Дело шло к ужину, но тут в покои прокралась Лушка и что-то горячо зашептала на ушко Зарине.
Аланка сразу вскочила с кровати и подбежала ко мне:
— Она видела, как в поварне шастал кто-то чужой!
— Да, князь-батюшка, — Лушка бухнулась на колени. — Малой, темный, в окошко шастнул.
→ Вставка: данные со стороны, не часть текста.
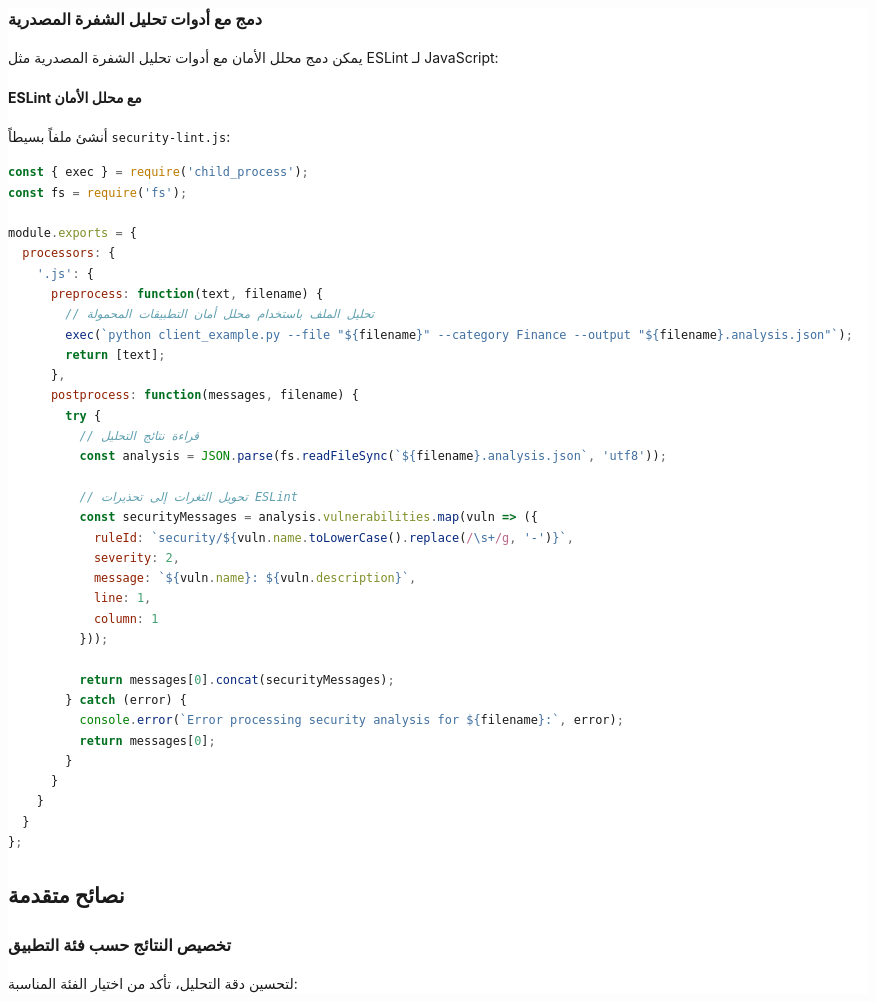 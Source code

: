 ### دمج مع أدوات تحليل الشفرة المصدرية

يمكن دمج محلل الأمان مع أدوات تحليل الشفرة المصدرية مثل ESLint لـ JavaScript:

#### ESLint مع محلل الأمان

أنشئ ملفاً بسيطاً `security-lint.js`:

```javascript
const { exec } = require('child_process');
const fs = require('fs');

module.exports = {
  processors: {
    '.js': {
      preprocess: function(text, filename) {
        // تحليل الملف باستخدام محلل أمان التطبيقات المحمولة
        exec(`python client_example.py --file "${filename}" --category Finance --output "${filename}.analysis.json"`);
        return [text];
      },
      postprocess: function(messages, filename) {
        try {
          // قراءة نتائج التحليل
          const analysis = JSON.parse(fs.readFileSync(`${filename}.analysis.json`, 'utf8'));
          
          // تحويل الثغرات إلى تحذيرات ESLint
          const securityMessages = analysis.vulnerabilities.map(vuln => ({
            ruleId: `security/${vuln.name.toLowerCase().replace(/\s+/g, '-')}`,
            severity: 2,
            message: `${vuln.name}: ${vuln.description}`,
            line: 1,
            column: 1
          }));
          
          return messages[0].concat(securityMessages);
        } catch (error) {
          console.error(`Error processing security analysis for ${filename}:`, error);
          return messages[0];
        }
      }
    }
  }
};
```

## نصائح متقدمة

### تخصيص النتائج حسب فئة التطبيق

لتحسين دقة التحليل، تأكد من اختيار الفئة المناسبة:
Меня словно током шарахнуло. Твою же мать! Времена простые, отравят нахрен и не поморщатся!
Понял на уши Вакулу с дружинниками, поварню оцепили, вызвали всех, кто был причастен к приготовлению пищи и самого игумена. Никого похожего Лукерья не опознала, да и на вид еда тоже не выглядела отравленной.
— Пустая баба! Говорил же! — раздраженно ругнулся Зиновий. — Пошто суету наводите? Ась?
— Да что ты, батюшка! — лысый как куриное яйцо монах, заведовавший поварней, всплеснул руками. — Да какой чужой? Ко мне не всех своих-то допускают. Говорю же, готовил у себя, сюда еду снесли, чтобы разогреть в печи, прежде чем вам подать. Дык, я глаз не спускал.
— Видела! — уперлась Лукерья. — А тебя, лысый, здесь не видела. Малой, в темном зипуне, али монастырском облачении, не разглядела! Шасть в окошко и таков.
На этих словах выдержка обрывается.